[Records drawn from a dataset]
=======

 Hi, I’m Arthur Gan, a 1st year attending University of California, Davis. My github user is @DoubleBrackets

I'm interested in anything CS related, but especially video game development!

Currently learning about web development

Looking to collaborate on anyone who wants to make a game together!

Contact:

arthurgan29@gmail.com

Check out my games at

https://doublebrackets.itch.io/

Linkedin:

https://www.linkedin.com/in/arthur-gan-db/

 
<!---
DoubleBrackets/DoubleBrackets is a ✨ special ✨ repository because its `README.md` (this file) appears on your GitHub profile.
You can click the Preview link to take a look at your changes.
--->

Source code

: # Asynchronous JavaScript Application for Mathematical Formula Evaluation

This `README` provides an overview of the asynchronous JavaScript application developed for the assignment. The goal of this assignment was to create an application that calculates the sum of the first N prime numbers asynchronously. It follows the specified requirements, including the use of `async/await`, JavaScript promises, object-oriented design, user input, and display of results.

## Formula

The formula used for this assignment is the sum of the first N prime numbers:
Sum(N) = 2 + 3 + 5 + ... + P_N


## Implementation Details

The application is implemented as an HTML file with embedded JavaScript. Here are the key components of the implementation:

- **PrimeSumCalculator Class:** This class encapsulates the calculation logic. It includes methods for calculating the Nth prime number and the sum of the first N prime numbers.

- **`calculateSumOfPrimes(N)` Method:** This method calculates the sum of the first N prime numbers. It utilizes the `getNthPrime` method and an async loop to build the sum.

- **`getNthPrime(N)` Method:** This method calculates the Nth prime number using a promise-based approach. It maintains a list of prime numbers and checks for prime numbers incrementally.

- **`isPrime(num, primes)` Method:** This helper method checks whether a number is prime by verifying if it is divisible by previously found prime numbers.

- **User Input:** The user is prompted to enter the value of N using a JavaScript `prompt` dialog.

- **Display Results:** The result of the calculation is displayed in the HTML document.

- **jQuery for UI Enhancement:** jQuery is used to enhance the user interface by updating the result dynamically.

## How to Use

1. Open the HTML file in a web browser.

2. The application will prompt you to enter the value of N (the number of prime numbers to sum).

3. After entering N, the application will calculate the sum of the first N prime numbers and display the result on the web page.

=======

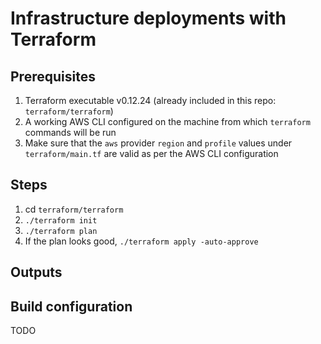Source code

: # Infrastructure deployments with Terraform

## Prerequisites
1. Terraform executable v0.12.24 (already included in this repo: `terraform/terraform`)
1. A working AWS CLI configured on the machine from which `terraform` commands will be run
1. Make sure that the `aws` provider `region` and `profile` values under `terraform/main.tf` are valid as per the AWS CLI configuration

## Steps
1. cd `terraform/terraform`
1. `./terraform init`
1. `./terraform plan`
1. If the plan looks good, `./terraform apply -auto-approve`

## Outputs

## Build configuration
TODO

=======

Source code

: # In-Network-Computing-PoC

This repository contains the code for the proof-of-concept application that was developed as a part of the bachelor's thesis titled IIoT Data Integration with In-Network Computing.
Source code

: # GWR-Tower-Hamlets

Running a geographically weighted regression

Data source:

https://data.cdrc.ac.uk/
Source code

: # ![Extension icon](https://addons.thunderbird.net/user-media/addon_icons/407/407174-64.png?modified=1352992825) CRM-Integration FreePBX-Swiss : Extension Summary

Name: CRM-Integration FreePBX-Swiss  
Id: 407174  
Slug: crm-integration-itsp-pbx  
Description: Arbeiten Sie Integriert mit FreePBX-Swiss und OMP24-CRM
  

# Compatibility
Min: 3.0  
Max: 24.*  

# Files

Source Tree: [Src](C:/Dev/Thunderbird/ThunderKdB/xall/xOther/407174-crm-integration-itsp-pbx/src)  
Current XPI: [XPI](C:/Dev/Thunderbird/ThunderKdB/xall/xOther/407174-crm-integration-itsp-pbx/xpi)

=======

▸ **Problem**: From the records above, repeat exactly the lines from the one with "The formula used" through the one with "- **PrimeSumCalculator Class:**", both included.

▸ **Solution for this task**:
The formula used for this assignment is the sum of the first N prime numbers:
Sum(N) = 2 + 3 + 5 + ... + P_N


## Implementation Details

The application is implemented as an HTML file with embedded JavaScript. Here are the key components of the implementation:

- **PrimeSumCalculator Class:** This class encapsulates the calculation logic. It includes methods for calculating the Nth prime number and the sum of the first N prime numbers.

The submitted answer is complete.